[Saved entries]
----------
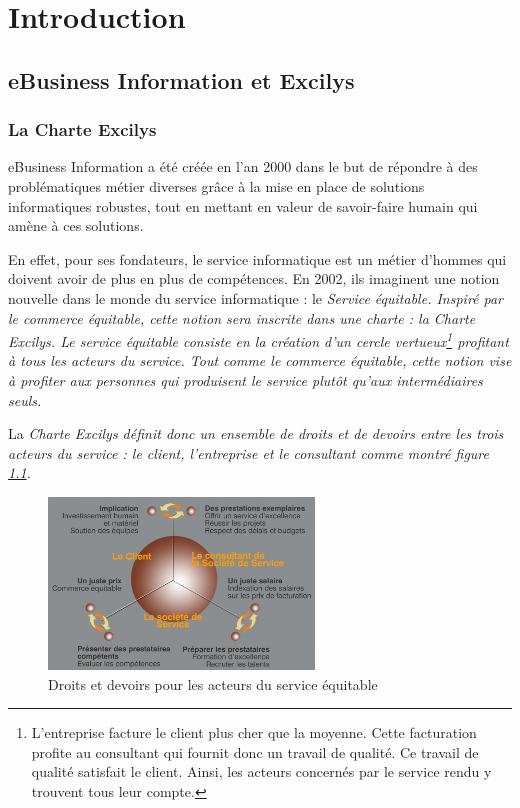 \chapter{Introduction}
\section{eBusiness Information et Excilys}

\subsection{La Charte Excilys}
eBusiness Information a été créée en l'an 2000 dans le but de répondre à des problématiques métier diverses grâce à la mise en place de solutions informatiques robustes, tout en mettant en valeur de savoir-faire humain qui amène à ces solutions.

En effet, pour ses fondateurs, le service informatique est un métier d'hommes qui doivent avoir de plus en plus de compétences. En 2002, ils imaginent une notion nouvelle dans le monde du service informatique : le \em{Service équitable}\cite{www_excilys}. Inspiré par le commerce équitable, cette notion sera inscrite dans une charte : la \em{Charte Excilys}. Le service équitable consiste en la création d'un cercle vertueux\footnote{L'entreprise facture le client plus cher que la moyenne. Cette facturation profite au consultant qui fournit donc un travail de qualité. Ce travail de qualité satisfait le client. Ainsi, les acteurs concernés par le service rendu y trouvent tous leur compte.} profitant à tous les acteurs du service. Tout comme le commerce équitable, cette notion vise à profiter aux personnes qui produisent le service plutôt qu'aux intermédiaires seuls.

La \em{Charte Excilys} définit donc un ensemble de droits et de devoirs entre les trois acteurs du service : le client, l'entreprise et le consultant comme montré figure \ref{droits_devoirs}.

\begin{figure}[h]
\begin{center}
\includegraphics[width=200pt]{img/droits_devoirs.jpg}
\end{center}
\caption{Droits et devoirs pour les acteurs du service équitable}
\label{droits_devoirs}
\end{figure}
----------
• _Task_:
Whatever pictures the entries contain, omit them, and write the rest out exactly.

• _Result of this task_:
 \chapter{Introduction}
\section{eBusiness Information et Excilys}

\subsection{La Charte Excilys}
eBusiness Information a été créée en l'an 2000 dans le but de répondre à des problématiques métier diverses grâce à la mise en place de solutions informatiques robustes, tout en mettant en valeur de savoir-faire humain qui amène à ces solutions.

En effet, pour ses fondateurs, le service informatique est un métier d'hommes qui doivent avoir de plus en plus de compétences. En 2002, ils imaginent une notion nouvelle dans le monde du service informatique : le \em{Service équitable}\cite{www_excilys}. Inspiré par le commerce équitable, cette notion sera inscrite dans une charte : la \em{Charte Excilys}. Le service équitable consiste en la création d'un cercle vertueux\footnote{L'entreprise facture le client plus cher que la moyenne. Cette facturation profite au consultant qui fournit donc un travail de qualité. Ce travail de qualité satisfait le client. Ainsi, les acteurs concernés par le service rendu y trouvent tous leur compte.} profitant à tous les acteurs du service. Tout comme le commerce équitable, cette notion vise à profiter aux personnes qui produisent le service plutôt qu'aux intermédiaires seuls.

La \em{Charte Excilys} définit donc un ensemble de droits et de devoirs entre les trois acteurs du service : le client, l'entreprise et le consultant comme montré figure \ref{droits_devoirs}.

\begin{figure}[h]
\begin{center}
\includegraphics[width=200pt]{img/droits_devoirs.jpg}
\end{center}
\caption{Droits et devoirs pour les acteurs du service équitable}
\label{droits_devoirs}
\end{figure}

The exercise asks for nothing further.